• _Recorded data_
──────────────────────────────

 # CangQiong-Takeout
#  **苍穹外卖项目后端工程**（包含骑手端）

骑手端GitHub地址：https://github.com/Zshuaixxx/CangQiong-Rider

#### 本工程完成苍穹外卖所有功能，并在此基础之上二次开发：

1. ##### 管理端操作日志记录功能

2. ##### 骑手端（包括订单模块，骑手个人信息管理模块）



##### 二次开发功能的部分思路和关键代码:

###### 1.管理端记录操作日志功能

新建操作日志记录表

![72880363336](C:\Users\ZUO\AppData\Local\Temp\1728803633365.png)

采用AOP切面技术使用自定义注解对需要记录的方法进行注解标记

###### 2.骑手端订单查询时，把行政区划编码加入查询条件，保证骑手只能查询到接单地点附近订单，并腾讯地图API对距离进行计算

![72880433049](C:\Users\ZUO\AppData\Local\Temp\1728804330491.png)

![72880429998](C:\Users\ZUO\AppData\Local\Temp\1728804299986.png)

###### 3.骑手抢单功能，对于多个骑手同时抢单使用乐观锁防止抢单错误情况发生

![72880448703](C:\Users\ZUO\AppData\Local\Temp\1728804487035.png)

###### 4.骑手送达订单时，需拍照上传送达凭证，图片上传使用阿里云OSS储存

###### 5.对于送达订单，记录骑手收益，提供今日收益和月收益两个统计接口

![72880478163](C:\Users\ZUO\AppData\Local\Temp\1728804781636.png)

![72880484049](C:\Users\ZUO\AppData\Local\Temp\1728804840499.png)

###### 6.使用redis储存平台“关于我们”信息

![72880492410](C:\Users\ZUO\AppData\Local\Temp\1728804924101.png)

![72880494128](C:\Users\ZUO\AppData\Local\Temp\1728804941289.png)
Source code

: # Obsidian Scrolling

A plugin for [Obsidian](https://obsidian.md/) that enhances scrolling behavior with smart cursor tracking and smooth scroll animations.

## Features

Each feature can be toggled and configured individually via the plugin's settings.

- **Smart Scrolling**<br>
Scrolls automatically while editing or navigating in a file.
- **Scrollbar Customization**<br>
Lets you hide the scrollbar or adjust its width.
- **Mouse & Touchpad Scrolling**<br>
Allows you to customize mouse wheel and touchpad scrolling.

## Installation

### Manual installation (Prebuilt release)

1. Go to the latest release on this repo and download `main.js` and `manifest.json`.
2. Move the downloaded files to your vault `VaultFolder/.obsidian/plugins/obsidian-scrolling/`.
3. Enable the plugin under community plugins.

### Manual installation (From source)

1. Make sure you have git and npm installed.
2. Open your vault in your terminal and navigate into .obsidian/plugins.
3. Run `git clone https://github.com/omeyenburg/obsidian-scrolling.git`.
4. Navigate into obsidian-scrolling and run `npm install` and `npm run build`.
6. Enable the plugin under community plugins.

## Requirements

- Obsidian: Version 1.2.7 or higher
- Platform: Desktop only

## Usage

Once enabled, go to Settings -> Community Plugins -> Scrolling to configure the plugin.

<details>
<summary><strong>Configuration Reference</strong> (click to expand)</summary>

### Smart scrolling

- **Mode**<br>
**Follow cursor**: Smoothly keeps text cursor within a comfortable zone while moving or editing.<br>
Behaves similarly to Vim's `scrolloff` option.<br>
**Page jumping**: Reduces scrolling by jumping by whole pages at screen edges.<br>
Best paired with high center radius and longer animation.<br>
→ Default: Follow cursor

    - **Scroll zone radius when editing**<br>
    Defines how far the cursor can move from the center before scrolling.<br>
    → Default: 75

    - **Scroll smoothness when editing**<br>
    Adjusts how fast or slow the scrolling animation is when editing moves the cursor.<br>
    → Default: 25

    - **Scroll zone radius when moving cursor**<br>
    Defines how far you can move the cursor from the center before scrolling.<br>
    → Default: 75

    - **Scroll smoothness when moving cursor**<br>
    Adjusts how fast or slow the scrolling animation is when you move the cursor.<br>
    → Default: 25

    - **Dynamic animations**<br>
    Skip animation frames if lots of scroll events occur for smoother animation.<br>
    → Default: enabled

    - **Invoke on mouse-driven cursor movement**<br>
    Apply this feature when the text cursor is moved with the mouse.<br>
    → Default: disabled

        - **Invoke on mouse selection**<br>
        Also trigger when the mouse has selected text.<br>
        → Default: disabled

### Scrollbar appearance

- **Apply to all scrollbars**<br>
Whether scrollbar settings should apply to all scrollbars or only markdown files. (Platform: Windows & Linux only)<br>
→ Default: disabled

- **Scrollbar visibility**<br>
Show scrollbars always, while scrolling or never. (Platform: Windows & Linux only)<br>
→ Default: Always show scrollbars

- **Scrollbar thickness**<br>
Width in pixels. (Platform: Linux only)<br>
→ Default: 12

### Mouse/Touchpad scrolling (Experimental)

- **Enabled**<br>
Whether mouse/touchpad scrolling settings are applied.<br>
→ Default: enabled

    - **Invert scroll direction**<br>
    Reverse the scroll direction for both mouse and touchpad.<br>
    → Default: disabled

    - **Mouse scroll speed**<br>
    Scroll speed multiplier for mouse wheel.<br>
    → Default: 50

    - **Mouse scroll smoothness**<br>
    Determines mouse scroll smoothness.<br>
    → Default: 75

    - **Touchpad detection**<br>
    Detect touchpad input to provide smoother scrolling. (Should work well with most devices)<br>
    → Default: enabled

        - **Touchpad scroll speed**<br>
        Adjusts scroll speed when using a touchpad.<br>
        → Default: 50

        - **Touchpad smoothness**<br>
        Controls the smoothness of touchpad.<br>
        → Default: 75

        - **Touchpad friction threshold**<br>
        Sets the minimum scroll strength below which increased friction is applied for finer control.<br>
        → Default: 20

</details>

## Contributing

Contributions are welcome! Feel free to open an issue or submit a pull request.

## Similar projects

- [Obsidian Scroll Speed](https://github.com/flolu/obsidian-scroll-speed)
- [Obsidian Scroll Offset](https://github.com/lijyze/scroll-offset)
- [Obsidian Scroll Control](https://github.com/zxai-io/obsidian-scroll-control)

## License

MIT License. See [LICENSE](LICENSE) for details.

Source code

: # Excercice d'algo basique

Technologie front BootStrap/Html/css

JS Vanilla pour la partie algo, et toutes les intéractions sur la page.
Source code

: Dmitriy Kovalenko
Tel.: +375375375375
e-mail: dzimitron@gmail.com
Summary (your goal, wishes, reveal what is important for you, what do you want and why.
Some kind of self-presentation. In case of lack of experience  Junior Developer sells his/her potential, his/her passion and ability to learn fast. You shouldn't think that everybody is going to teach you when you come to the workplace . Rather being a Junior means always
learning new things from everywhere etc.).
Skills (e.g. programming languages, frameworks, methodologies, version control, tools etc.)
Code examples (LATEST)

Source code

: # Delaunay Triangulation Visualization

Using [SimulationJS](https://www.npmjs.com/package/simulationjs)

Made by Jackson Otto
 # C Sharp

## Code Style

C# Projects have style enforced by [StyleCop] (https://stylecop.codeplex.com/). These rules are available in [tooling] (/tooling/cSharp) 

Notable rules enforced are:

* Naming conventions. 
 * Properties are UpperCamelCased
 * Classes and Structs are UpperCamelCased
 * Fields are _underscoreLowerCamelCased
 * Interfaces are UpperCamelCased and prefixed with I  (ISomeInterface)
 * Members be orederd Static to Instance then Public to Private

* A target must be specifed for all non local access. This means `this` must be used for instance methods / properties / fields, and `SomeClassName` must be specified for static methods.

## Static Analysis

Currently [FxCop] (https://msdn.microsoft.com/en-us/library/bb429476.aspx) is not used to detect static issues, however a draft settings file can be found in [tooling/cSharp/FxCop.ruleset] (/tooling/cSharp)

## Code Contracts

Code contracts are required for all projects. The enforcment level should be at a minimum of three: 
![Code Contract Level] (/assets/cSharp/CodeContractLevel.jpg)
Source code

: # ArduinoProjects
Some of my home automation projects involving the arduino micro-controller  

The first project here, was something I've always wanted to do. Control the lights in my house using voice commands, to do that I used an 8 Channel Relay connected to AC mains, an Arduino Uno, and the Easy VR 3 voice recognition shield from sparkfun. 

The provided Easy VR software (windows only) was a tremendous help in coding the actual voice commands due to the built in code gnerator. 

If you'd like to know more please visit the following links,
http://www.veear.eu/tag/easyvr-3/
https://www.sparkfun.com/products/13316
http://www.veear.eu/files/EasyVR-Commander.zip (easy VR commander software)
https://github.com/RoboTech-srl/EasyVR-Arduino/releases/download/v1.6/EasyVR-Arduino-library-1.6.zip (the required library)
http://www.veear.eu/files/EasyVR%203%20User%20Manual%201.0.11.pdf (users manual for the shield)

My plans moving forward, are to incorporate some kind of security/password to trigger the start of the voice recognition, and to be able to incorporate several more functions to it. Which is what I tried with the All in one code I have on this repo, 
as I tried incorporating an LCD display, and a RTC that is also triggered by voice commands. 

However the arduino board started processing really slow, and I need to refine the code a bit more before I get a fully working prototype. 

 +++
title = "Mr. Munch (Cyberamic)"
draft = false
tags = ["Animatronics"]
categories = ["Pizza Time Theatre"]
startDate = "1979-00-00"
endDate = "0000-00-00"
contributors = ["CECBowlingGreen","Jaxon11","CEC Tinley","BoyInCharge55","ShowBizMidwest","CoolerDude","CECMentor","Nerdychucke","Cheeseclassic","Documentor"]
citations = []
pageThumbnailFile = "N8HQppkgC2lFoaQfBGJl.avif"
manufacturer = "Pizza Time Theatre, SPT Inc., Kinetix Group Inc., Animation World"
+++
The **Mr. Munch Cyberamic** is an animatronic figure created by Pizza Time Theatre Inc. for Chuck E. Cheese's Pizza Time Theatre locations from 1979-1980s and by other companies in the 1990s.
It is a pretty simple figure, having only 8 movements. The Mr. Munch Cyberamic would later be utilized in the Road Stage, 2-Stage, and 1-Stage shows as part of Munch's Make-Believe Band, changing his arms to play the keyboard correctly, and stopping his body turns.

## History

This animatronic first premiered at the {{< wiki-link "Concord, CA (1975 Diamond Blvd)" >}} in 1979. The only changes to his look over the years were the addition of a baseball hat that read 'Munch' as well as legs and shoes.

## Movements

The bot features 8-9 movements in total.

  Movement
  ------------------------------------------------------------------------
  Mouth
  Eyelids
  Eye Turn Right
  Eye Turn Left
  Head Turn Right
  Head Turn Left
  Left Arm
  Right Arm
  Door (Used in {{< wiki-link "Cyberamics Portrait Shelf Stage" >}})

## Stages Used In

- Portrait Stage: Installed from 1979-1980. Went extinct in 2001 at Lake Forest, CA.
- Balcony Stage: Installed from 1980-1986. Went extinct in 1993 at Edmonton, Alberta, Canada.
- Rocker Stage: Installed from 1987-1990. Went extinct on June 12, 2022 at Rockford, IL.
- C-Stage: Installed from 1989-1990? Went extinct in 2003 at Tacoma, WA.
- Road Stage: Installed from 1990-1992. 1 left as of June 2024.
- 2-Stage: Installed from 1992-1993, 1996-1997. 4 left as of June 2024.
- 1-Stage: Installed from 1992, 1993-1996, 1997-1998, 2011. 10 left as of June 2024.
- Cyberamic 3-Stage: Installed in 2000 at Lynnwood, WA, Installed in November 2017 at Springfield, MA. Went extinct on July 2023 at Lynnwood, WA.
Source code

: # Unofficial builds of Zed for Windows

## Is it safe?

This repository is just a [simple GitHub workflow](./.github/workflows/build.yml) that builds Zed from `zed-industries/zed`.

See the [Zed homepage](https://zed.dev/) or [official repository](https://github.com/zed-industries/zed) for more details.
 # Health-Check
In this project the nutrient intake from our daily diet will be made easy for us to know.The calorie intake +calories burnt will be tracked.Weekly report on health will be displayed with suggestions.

──────────────────────────────

Reproduce exactly the section above that begins at the line containing "Door (Used in" and ends at the line containing "# Health-Check", leaving out all other lines.

  Door (Used in {{< wiki-link "Cyberamics Portrait Shelf Stage" >}})

## Stages Used In

- Portrait Stage: Installed from 1979-1980. Went extinct in 2001 at Lake Forest, CA.
- Balcony Stage: Installed from 1980-1986. Went extinct in 1993 at Edmonton, Alberta, Canada.
- Rocker Stage: Installed from 1987-1990. Went extinct on June 12, 2022 at Rockford, IL.
- C-Stage: Installed from 1989-1990? Went extinct in 2003 at Tacoma, WA.
- Road Stage: Installed from 1990-1992. 1 left as of June 2024.
- 2-Stage: Installed from 1992-1993, 1996-1997. 4 left as of June 2024.
- 1-Stage: Installed from 1992, 1993-1996, 1997-1998, 2011. 10 left as of June 2024.
- Cyberamic 3-Stage: Installed in 2000 at Lynnwood, WA, Installed in November 2017 at Springfield, MA. Went extinct on July 2023 at Lynnwood, WA.
Source code

: # Unofficial builds of Zed for Windows

## Is it safe?

This repository is just a [simple GitHub workflow](./.github/workflows/build.yml) that builds Zed from `zed-industries/zed`.

See the [Zed homepage](https://zed.dev/) or [official repository](https://github.com/zed-industries/zed) for more details.
 # Health-Check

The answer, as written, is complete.